Search the records below for the word "through". Copy each line where it occurs.

[Saved entries]

════

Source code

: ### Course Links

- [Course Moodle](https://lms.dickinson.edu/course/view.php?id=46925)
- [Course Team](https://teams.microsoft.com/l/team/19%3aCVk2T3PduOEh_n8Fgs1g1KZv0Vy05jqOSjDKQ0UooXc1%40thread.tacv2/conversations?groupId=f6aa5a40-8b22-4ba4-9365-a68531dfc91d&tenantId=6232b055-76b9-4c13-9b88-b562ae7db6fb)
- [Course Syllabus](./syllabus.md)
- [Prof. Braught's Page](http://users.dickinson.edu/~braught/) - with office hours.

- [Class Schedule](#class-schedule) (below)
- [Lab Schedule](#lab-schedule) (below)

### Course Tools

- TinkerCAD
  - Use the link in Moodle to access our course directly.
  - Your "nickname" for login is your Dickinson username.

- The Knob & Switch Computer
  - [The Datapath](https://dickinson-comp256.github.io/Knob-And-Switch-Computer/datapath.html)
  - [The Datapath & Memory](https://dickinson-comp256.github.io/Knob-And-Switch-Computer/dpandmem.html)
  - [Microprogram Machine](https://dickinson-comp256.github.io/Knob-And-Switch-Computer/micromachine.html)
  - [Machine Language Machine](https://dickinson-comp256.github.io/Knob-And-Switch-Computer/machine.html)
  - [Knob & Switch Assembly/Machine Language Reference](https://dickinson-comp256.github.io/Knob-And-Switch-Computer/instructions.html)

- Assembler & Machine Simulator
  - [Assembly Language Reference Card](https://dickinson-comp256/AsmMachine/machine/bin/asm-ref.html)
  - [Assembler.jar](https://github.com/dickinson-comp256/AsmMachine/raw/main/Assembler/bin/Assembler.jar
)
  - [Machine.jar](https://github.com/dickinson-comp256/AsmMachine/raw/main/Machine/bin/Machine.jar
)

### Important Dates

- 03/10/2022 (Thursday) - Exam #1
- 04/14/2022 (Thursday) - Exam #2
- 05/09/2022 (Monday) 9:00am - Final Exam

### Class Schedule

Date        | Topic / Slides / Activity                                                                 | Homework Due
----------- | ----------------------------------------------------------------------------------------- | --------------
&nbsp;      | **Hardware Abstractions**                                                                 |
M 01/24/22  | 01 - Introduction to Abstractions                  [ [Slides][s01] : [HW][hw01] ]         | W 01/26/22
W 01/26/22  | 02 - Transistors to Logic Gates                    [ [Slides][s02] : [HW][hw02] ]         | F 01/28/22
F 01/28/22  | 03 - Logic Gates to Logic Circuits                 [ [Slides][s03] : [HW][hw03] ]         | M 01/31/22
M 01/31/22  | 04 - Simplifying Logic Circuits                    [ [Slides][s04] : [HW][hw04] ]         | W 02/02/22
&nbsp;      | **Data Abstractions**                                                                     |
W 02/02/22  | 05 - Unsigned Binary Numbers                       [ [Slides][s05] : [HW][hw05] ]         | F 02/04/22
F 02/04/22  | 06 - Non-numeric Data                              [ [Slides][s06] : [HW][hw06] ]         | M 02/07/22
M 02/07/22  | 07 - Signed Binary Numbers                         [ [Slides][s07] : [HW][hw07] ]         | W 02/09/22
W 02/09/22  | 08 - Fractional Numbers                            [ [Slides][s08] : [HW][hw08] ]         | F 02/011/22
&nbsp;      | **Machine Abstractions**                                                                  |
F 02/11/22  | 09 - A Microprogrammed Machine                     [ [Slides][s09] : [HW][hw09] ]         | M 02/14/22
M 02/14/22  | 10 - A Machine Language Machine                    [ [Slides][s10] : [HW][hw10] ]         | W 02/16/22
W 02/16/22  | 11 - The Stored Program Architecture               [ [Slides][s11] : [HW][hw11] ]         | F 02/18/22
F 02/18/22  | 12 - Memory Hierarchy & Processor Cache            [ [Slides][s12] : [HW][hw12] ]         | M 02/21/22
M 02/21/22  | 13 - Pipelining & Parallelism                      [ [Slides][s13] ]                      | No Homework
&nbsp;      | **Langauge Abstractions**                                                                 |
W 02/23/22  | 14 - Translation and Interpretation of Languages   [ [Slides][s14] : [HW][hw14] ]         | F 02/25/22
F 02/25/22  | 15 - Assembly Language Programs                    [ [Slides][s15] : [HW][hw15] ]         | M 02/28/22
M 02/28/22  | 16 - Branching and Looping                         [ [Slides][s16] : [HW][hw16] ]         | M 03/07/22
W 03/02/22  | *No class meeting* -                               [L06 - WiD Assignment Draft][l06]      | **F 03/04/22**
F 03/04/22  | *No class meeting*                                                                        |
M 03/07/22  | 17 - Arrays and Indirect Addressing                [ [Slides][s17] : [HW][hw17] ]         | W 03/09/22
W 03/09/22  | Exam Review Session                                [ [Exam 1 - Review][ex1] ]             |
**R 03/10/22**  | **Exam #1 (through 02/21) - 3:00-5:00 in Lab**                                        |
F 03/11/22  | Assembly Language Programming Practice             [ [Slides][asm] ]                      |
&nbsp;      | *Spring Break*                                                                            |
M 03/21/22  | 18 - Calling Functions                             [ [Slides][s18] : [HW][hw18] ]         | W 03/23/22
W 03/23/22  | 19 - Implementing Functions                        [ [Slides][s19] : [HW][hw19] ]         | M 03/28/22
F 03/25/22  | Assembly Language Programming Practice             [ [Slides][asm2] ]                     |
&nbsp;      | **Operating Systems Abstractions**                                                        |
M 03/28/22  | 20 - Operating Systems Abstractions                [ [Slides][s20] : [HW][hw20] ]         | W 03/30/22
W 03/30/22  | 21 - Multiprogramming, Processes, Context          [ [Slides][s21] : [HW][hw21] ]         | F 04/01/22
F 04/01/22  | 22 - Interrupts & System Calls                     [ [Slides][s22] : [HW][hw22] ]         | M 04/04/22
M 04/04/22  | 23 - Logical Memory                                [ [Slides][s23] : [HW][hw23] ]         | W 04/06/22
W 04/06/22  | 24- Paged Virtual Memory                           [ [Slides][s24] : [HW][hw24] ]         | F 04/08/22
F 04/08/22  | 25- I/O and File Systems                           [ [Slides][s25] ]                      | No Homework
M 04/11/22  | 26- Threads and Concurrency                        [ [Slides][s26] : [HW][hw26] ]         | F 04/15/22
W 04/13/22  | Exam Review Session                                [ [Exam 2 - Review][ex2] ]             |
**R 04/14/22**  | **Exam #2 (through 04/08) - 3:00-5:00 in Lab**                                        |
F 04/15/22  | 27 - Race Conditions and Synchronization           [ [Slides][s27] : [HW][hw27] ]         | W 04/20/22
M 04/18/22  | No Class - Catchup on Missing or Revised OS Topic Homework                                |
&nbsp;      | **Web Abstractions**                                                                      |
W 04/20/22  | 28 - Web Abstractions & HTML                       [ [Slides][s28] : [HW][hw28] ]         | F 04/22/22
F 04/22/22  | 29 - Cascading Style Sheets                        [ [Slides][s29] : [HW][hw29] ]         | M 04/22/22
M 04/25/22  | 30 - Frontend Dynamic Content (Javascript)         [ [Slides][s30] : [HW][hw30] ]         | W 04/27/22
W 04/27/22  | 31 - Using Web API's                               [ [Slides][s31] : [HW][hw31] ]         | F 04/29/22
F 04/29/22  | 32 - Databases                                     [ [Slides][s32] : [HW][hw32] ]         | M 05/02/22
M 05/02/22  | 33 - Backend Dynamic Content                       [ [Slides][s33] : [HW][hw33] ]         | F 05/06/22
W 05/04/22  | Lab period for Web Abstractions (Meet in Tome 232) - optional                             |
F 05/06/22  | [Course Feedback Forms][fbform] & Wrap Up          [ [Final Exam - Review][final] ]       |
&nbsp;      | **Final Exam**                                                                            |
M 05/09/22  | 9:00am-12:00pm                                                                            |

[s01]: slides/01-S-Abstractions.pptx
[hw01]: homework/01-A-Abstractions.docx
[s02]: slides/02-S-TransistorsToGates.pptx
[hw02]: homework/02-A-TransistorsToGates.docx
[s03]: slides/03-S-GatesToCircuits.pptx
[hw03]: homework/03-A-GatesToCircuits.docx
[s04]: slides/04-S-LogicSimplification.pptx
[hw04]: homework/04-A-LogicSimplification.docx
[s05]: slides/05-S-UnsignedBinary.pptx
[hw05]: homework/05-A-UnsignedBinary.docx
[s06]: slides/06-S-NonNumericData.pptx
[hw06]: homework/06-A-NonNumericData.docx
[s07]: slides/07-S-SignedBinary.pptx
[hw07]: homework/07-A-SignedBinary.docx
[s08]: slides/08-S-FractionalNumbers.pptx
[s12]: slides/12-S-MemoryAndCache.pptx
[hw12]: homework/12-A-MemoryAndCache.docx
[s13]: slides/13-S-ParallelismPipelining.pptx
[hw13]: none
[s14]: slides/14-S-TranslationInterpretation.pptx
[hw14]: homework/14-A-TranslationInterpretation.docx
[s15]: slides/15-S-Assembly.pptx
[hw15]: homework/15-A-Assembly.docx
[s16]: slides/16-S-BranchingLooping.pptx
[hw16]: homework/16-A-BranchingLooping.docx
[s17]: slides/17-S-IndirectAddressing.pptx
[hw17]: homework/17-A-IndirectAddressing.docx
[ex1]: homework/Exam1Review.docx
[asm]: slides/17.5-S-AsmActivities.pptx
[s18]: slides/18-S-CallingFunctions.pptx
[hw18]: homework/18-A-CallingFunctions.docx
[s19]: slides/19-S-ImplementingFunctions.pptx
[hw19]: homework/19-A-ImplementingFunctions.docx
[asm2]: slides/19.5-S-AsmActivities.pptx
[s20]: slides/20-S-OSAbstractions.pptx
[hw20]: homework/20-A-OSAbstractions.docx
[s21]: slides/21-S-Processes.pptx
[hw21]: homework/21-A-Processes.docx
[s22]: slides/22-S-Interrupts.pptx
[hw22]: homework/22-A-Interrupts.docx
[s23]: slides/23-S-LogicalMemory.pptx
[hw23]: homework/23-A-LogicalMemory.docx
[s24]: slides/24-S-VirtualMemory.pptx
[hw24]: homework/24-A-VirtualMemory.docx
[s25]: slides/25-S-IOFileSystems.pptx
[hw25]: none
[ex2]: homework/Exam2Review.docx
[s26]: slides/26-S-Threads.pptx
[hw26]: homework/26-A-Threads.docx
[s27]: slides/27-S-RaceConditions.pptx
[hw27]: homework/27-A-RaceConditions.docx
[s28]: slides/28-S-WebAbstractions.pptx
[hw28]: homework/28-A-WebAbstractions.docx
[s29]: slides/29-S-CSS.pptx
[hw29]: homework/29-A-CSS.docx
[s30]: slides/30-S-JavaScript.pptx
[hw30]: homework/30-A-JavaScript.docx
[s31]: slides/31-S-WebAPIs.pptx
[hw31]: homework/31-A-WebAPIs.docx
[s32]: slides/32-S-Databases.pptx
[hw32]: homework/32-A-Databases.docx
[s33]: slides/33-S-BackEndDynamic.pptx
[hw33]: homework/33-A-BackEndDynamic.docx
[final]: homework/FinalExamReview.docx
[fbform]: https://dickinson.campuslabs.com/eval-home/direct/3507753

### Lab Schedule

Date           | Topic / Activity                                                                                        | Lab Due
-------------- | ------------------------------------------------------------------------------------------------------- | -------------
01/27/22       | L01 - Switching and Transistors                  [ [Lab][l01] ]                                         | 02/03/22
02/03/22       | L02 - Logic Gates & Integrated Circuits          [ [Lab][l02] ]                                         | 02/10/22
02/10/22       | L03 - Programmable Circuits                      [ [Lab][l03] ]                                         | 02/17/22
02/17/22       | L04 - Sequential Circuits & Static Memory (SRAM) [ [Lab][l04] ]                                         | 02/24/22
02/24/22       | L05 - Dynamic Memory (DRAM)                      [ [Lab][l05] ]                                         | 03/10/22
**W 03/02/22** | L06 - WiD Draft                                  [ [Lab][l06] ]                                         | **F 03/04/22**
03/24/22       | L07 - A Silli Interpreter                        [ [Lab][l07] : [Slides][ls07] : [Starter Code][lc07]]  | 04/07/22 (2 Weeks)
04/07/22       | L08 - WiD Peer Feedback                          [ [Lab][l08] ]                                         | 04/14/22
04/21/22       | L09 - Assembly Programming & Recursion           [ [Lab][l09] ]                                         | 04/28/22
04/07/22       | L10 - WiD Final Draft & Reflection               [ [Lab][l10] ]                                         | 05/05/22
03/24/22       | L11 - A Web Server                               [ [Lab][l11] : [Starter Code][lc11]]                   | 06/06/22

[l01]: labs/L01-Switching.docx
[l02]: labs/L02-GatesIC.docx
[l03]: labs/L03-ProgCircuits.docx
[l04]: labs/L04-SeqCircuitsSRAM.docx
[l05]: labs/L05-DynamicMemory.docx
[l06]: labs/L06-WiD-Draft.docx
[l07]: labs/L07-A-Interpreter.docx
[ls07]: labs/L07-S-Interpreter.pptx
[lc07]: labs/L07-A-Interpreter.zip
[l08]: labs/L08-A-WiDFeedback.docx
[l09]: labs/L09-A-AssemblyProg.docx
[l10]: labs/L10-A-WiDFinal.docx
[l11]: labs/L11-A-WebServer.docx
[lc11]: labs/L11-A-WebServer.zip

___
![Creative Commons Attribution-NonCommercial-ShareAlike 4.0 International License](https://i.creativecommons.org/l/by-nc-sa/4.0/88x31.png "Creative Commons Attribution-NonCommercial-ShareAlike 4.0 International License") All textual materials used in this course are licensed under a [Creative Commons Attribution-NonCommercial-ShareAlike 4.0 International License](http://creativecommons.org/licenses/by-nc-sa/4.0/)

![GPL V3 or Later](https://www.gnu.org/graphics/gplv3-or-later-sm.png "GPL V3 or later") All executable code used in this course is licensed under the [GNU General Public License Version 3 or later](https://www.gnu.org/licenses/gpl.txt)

════

__RESULT FOR THIS TASK__.
**R 03/10/22**  | **Exam #1 (through 02/21) - 3:00-5:00 in Lab**                                        |
**R 04/14/22**  | **Exam #2 (through 04/08) - 3:00-5:00 in Lab**                                        |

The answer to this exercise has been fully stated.